EXERCISE DESCRIPTION:
Write out all of the entries that follow, word for word, but skip the pictures.

** Opening THE INPUT block **

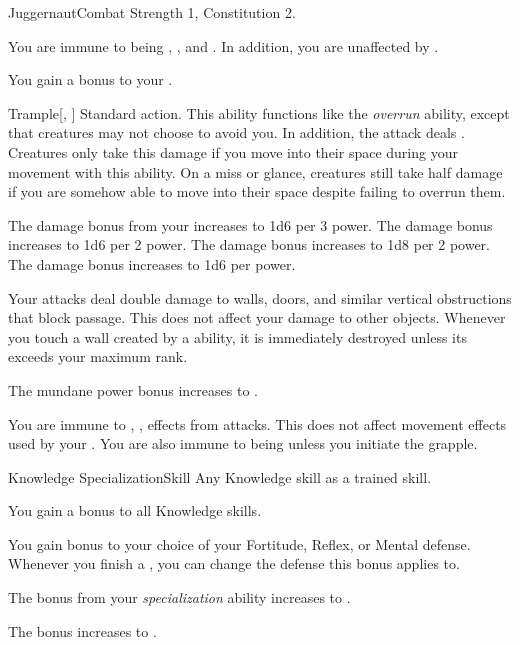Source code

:   \begin{feat}{Juggernaut}{Combat}
    \featpre Strength 1, Constitution 2.

     You are immune to being \slowed, \immobilized, and \paralyzed.
    In addition, you are unaffected by .

     You gain a  bonus to your .

    \begin{activeability}{Trample}[, ]
      \abilityusagetime Standard action.
      \rankline
      This ability functions like the \textit{overrun} ability, except that creatures may not choose to avoid you.
      In addition, the attack deals \damageranktwo.
      Creatures only take this damage if you move into their space during your movement with this ability.
      On a miss or glance, creatures still take half damage if you are somehow able to move into their space despite failing to overrun them.

      \rankline
       The damage bonus from your  increases to 1d6 per 3 power.
       The damage bonus increases to 1d6 per 2 power.
       The damage bonus increases to 1d8 per 2 power.
       The damage bonus increases to 1d6 per power.
    \end{activeability}

     Your attacks deal double damage to walls, doors, and similar vertical obstructions that block passage.
    This does not affect your damage to other objects.
    Whenever you touch a wall created by a  ability, it is immediately destroyed unless its  exceeds your maximum rank.

     The mundane power bonus increases to .

     You are immune to , ,  effects from attacks.
    This does not affect movement effects used by your .
    You are also immune to being \grappled unless you initiate the grapple.
  \end{feat}

  \begin{feat}{Knowledge Specialization}{Skill}
    \featpre Any Knowledge skill as a trained skill.

     You gain a  bonus to all Knowledge skills.

     You gain  bonus to your choice of your Fortitude, Reflex, or Mental defense.
    Whenever you finish a , you can change the defense this bonus applies to.

     The bonus from your \textit{specialization} ability increases to .

     The bonus increases to .
  \end{feat}

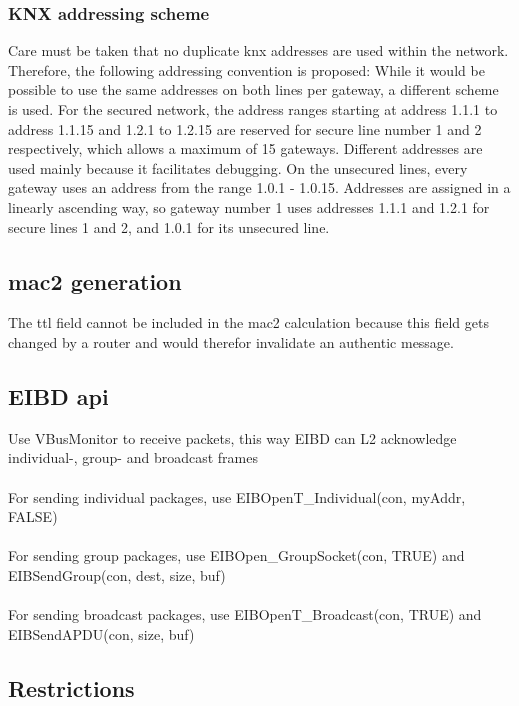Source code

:\subsubsection{KNX addressing scheme}

Care must be taken that no duplicate \gls{knx} addresses are used within the network. Therefore, the following addressing convention is proposed:
While it would be possible to use the same addresses on both lines per gateway, a different scheme is used.
For the secured network, the address ranges starting at address 1.1.1 to address 1.1.15 and 1.2.1 to 1.2.15 are reserved for secure line number
1 and 2 respectively, which allows a maximum of 15 gateways. Different addresses are used mainly because it facilitates debugging. 
On the unsecured lines, every gateway uses an address from the range 1.0.1 - 1.0.15. Addresses are assigned in a linearly ascending way, so gateway number 1
uses addresses 1.1.1 and 1.2.1 for secure lines 1 and 2, and 1.0.1 for its unsecured line.

\subsection{\gls{mac2} generation}

The \gls{ttl} field cannot be included in the \gls{mac2} calculation because this field gets changed by a router and would therefor invalidate an authentic message.

\subsection{EIBD \gls{api}}

Use VBusMonitor to receive packets, this way EIBD can L2 acknowledge individual-, group- and broadcast frames
\\
\\
For sending individual packages, use EIBOpenT\_Individual(con, myAddr, FALSE)
\\
\\
For sending group packages, use EIBOpen\_GroupSocket(con, TRUE) and EIBSendGroup(con, dest, size, buf)
\\
\\
For sending broadcast packages, use EIBOpenT\_Broadcast(con, TRUE) and EIBSendAPDU(con, size, buf)

\subsection{Restrictions }

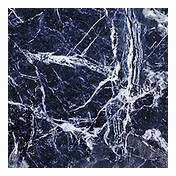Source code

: \begin{figure}[]
\begin{subfigure}{\textwidth}
        \begin{subfigure}{0.19\textwidth}
            \centering
            \includegraphics[width=\textwidth]{images/04-experiment03/staircase_marble_target.jpg}
            \caption*{}
        \end{subfigure}
        \hfill
        \begin{subfigure}{0.19\textwidth}
            \centering
\end{subfigure}
\end{subfigure}
\end{figure}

** Closing THE INPUT block **

ANSWER TO THE PROBLEM:
Source code

:   \begin{feat}{Juggernaut}{Combat}
    \featpre Strength 1, Constitution 2.

     You are immune to being \slowed, \immobilized, and \paralyzed.
    In addition, you are unaffected by .

     You gain a  bonus to your .

    \begin{activeability}{Trample}[, ]
      \abilityusagetime Standard action.
      \rankline
      This ability functions like the \textit{overrun} ability, except that creatures may not choose to avoid you.
      In addition, the attack deals \damageranktwo.
      Creatures only take this damage if you move into their space during your movement with this ability.
      On a miss or glance, creatures still take half damage if you are somehow able to move into their space despite failing to overrun them.

      \rankline
       The damage bonus from your  increases to 1d6 per 3 power.
       The damage bonus increases to 1d6 per 2 power.
       The damage bonus increases to 1d8 per 2 power.
       The damage bonus increases to 1d6 per power.
    \end{activeability}

     Your attacks deal double damage to walls, doors, and similar vertical obstructions that block passage.
    This does not affect your damage to other objects.
    Whenever you touch a wall created by a  ability, it is immediately destroyed unless its  exceeds your maximum rank.

     The mundane power bonus increases to .

     You are immune to , ,  effects from attacks.
    This does not affect movement effects used by your .
    You are also immune to being \grappled unless you initiate the grapple.
  \end{feat}

  \begin{feat}{Knowledge Specialization}{Skill}
    \featpre Any Knowledge skill as a trained skill.

     You gain a  bonus to all Knowledge skills.

     You gain  bonus to your choice of your Fortitude, Reflex, or Mental defense.
    Whenever you finish a , you can change the defense this bonus applies to.

     The bonus from your \textit{specialization} ability increases to .

     The bonus increases to .
  \end{feat}

Source code

:\subsubsection{KNX addressing scheme}

Care must be taken that no duplicate \gls{knx} addresses are used within the network. Therefore, the following addressing convention is proposed:
While it would be possible to use the same addresses on both lines per gateway, a different scheme is used.
For the secured network, the address ranges starting at address 1.1.1 to address 1.1.15 and 1.2.1 to 1.2.15 are reserved for secure line number
1 and 2 respectively, which allows a maximum of 15 gateways. Different addresses are used mainly because it facilitates debugging. 
On the unsecured lines, every gateway uses an address from the range 1.0.1 - 1.0.15. Addresses are assigned in a linearly ascending way, so gateway number 1
uses addresses 1.1.1 and 1.2.1 for secure lines 1 and 2, and 1.0.1 for its unsecured line.

\subsection{\gls{mac2} generation}

The \gls{ttl} field cannot be included in the \gls{mac2} calculation because this field gets changed by a router and would therefor invalidate an authentic message.

\subsection{EIBD \gls{api}}

Use VBusMonitor to receive packets, this way EIBD can L2 acknowledge individual-, group- and broadcast frames
\\
\\
For sending individual packages, use EIBOpenT\_Individual(con, myAddr, FALSE)
\\
\\
For sending group packages, use EIBOpen\_GroupSocket(con, TRUE) and EIBSendGroup(con, dest, size, buf)
\\
\\
For sending broadcast packages, use EIBOpenT\_Broadcast(con, TRUE) and EIBSendAPDU(con, size, buf)

\subsection{Restrictions }

Source code

: \begin{figure}[]
\begin{subfigure}{\textwidth}
        \begin{subfigure}{0.19\textwidth}
            \centering
            \includegraphics[width=\textwidth]{images/04-experiment03/staircase_marble_target.jpg}
            \caption*{}
        \end{subfigure}
        \hfill
        \begin{subfigure}{0.19\textwidth}
            \centering
\end{subfigure}
\end{subfigure}
\end{figure}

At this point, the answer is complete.